As an adversary for various superheroes in the DC Universe, Klarion is chiefly an antagonist of Etrigan. Following DC Rebirth and influenced by his media portrayals, he is also an adversary of the modern Doctor Fate and Nabu due to their affiliation with the Lords of Order. He also has several love interests; Zell, a witch whose powers revolved around her hair (in reference to Rapunzel) and serves him as well as Raven, whom she met previously in the Night Force.

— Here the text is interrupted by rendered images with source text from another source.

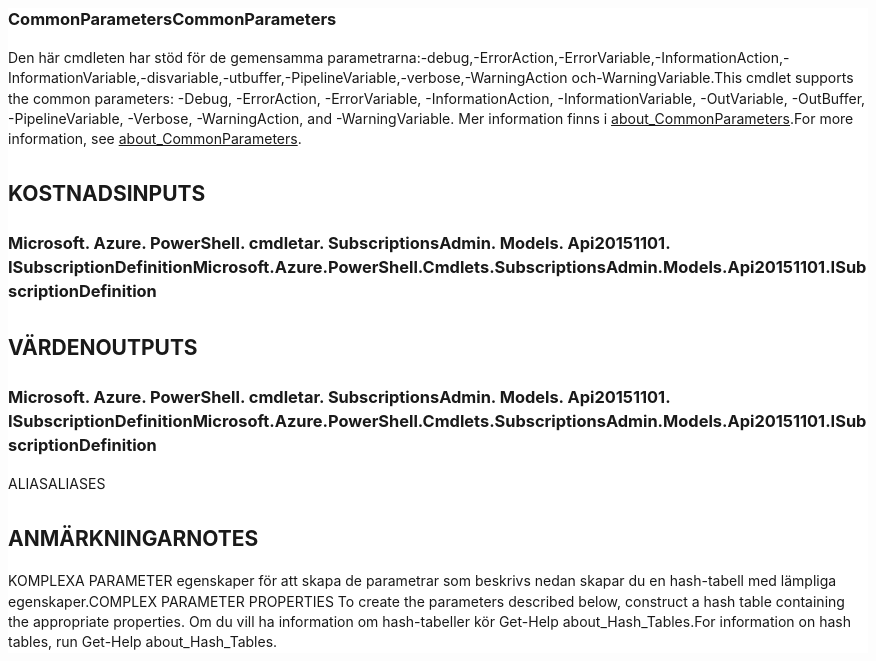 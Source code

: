 ### <span data-ttu-id="892a5-147">CommonParameters</span><span class="sxs-lookup"><span data-stu-id="892a5-147">CommonParameters</span></span>
<span data-ttu-id="892a5-148">Den här cmdleten har stöd för de gemensamma parametrarna:-debug,-ErrorAction,-ErrorVariable,-InformationAction,-InformationVariable,-disvariable,-utbuffer,-PipelineVariable,-verbose,-WarningAction och-WarningVariable.</span><span class="sxs-lookup"><span data-stu-id="892a5-148">This cmdlet supports the common parameters: -Debug, -ErrorAction, -ErrorVariable, -InformationAction, -InformationVariable, -OutVariable, -OutBuffer, -PipelineVariable, -Verbose, -WarningAction, and -WarningVariable.</span></span> <span data-ttu-id="892a5-149">Mer information finns i [about_CommonParameters](http://go.microsoft.com/fwlink/?LinkID=113216).</span><span class="sxs-lookup"><span data-stu-id="892a5-149">For more information, see [about_CommonParameters](http://go.microsoft.com/fwlink/?LinkID=113216).</span></span>

## <span data-ttu-id="892a5-150">KOSTNADS</span><span class="sxs-lookup"><span data-stu-id="892a5-150">INPUTS</span></span>

### <span data-ttu-id="892a5-151">Microsoft. Azure. PowerShell. cmdletar. SubscriptionsAdmin. Models. Api20151101. ISubscriptionDefinition</span><span class="sxs-lookup"><span data-stu-id="892a5-151">Microsoft.Azure.PowerShell.Cmdlets.SubscriptionsAdmin.Models.Api20151101.ISubscriptionDefinition</span></span>

## <span data-ttu-id="892a5-152">VÄRDEN</span><span class="sxs-lookup"><span data-stu-id="892a5-152">OUTPUTS</span></span>

### <span data-ttu-id="892a5-153">Microsoft. Azure. PowerShell. cmdletar. SubscriptionsAdmin. Models. Api20151101. ISubscriptionDefinition</span><span class="sxs-lookup"><span data-stu-id="892a5-153">Microsoft.Azure.PowerShell.Cmdlets.SubscriptionsAdmin.Models.Api20151101.ISubscriptionDefinition</span></span>

<span data-ttu-id="892a5-154">ALIAS</span><span class="sxs-lookup"><span data-stu-id="892a5-154">ALIASES</span></span>

## <span data-ttu-id="892a5-155">ANMÄRKNINGAR</span><span class="sxs-lookup"><span data-stu-id="892a5-155">NOTES</span></span>

<span data-ttu-id="892a5-156">KOMPLEXA PARAMETER egenskaper för att skapa de parametrar som beskrivs nedan skapar du en hash-tabell med lämpliga egenskaper.</span><span class="sxs-lookup"><span data-stu-id="892a5-156">COMPLEX PARAMETER PROPERTIES To create the parameters described below, construct a hash table containing the appropriate properties.</span></span> <span data-ttu-id="892a5-157">Om du vill ha information om hash-tabeller kör Get-Help about_Hash_Tables.</span><span class="sxs-lookup"><span data-stu-id="892a5-157">For information on hash tables, run Get-Help about_Hash_Tables.</span></span>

=== Design and appearance ===
Klarion's appearance has also changed over time; his appearances in stories such as The Demon and Young Justice comic resembles a young, light-skinned human child . Over time, this appearance later changes, giving him an otherworldly dark-blue skin tone. After the New 52 reboot, the character showcased the power to shift between appearance, the latter being his true form and the other to blend in with humanity. Klarion is also stated to be high-school aged as opposed to a child in older appearances, being between fourteen and sixteen years old in age.

==Powers and abilities==
Klarion possess nearly limitless magical abilities such as being able to transform himself, travel into other dimensions, energy projection, shapeshifting, divination, telekinesis, etc. He also has a plethora of knowledge of various magic and spells. Over time, his magical powers have been tied to both wicca and black magic, which utilize specific hand-gestures and voice pitch when performing magic. He also eventually ascended as a practitioner of chaos magic. His powers are tied to his cat familiar Teekl, who possesses a psychic link with him, links him to the physical plane, and can transform into an anthropomorphic form.

His reliance on Teekl is also his primary weakness; as he genuinely cares for her, his opponents often resort to threatening or attacking Teekl to best him. His remarkable abilities are also limited by youth and inexperience, and he has been defeated by older, more powerful magic wielders (i.e. Sebastian Faust).

==Other versions==

- Klarieene, a heroic gender-swapped version of Klarion, appears in The Multiversity.
- An alternate universe version of Klarion appears in Flashpoint. He is a member of the Secret Seven before seemingly killing himself, though it is suspected that Shade, the Changing Man killed him while under the M-Vest's control.
- Klarion appears in Batman: Lil Gotham.

==In other media==
===Television===

Klarion as he appears in The New Batman Adventures.

- Klarion the Witch Boy and Teekl appear in The New Batman Adventures episode "The Demon Within", with the former voiced by Stephen Wolfe Smith.
- Klarion the Witch Boy and Teekl appear in Young Justice, voiced by Thom Adcox-Hernandez and Dee Bradley Baker respectively. This version is a Lord of Chaos and member of the Light who has a history with Vandal Savage.
- Klarion the Witch Boy and Teekl appear in Justice League Action, with the former voiced by Noel Fisher.

===Video games===
- Klarion the Witch Boy appears in DC Universe Online, voiced by Pablo Thiel.
- Klarion the Witch Boy appears in Young Justice: Legacy, voiced again by Thom Adcox-Hernandez.
- Klarion the Witch Boy appears as a character summon in Scribblenauts Unmasked: A DC Comics Adventure.
- Klarion the Witch Boy appears as a playable character in Lego DC Super-Villains, voiced again by Thom Adcox-Hernandez.

===Miscellaneous===
- Klarion the Witch Boy appears in Cartoon Monsoon, voiced by Tara Strong.
- Klarion the Witch Boy appears in All-New Batman: The Brave and the Bold #12.
- Klarion the Witch Boy appears in the Injustice: Gods Among Us prequel comic. Batman and John Constantine recruit him to join their "Insurgency" against High Councilor Superman's Regime. Klarion is subsequently killed by Sinestro while tracking Regime member Raven.
- Klarion the Witch Boy appears in Justice League Beyond. He joins forces with several magic-users to assist the Justice League in fighting Brainiac.